(Record excerpts begins)

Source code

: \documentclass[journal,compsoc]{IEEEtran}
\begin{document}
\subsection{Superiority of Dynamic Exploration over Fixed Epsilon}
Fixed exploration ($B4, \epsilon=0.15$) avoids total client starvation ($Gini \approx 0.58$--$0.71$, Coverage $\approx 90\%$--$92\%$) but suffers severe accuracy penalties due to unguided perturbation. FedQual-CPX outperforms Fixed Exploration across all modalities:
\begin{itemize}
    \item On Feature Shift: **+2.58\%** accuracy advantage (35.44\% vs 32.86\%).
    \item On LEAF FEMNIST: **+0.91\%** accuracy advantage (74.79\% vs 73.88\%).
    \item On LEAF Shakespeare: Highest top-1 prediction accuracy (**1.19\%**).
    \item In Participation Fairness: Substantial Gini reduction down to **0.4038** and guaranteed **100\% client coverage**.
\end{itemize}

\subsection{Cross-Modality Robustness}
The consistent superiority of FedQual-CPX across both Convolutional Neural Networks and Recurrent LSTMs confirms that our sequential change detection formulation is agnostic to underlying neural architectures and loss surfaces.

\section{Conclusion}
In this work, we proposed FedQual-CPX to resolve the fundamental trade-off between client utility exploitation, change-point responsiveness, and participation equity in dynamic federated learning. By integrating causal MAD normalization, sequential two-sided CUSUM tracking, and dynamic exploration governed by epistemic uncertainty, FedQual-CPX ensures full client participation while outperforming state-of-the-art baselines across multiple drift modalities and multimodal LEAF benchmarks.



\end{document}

(Record excerpts ends)

→ **Action item**: Restate every line of the data word for word.

→ **Task solution**:
Source code

: \documentclass[journal,compsoc]{IEEEtran}
\begin{document}
\subsection{Superiority of Dynamic Exploration over Fixed Epsilon}
Fixed exploration ($B4, \epsilon=0.15$) avoids total client starvation ($Gini \approx 0.58$--$0.71$, Coverage $\approx 90\%$--$92\%$) but suffers severe accuracy penalties due to unguided perturbation. FedQual-CPX outperforms Fixed Exploration across all modalities:
\begin{itemize}
    \item On Feature Shift: **+2.58\%** accuracy advantage (35.44\% vs 32.86\%).
    \item On LEAF FEMNIST: **+0.91\%** accuracy advantage (74.79\% vs 73.88\%).
    \item On LEAF Shakespeare: Highest top-1 prediction accuracy (**1.19\%**).
    \item In Participation Fairness: Substantial Gini reduction down to **0.4038** and guaranteed **100\% client coverage**.
\end{itemize}

\subsection{Cross-Modality Robustness}
The consistent superiority of FedQual-CPX across both Convolutional Neural Networks and Recurrent LSTMs confirms that our sequential change detection formulation is agnostic to underlying neural architectures and loss surfaces.

\section{Conclusion}
In this work, we proposed FedQual-CPX to resolve the fundamental trade-off between client utility exploitation, change-point responsiveness, and participation equity in dynamic federated learning. By integrating causal MAD normalization, sequential two-sided CUSUM tracking, and dynamic exploration governed by epistemic uncertainty, FedQual-CPX ensures full client participation while outperforming state-of-the-art baselines across multiple drift modalities and multimodal LEAF benchmarks.



\end{document}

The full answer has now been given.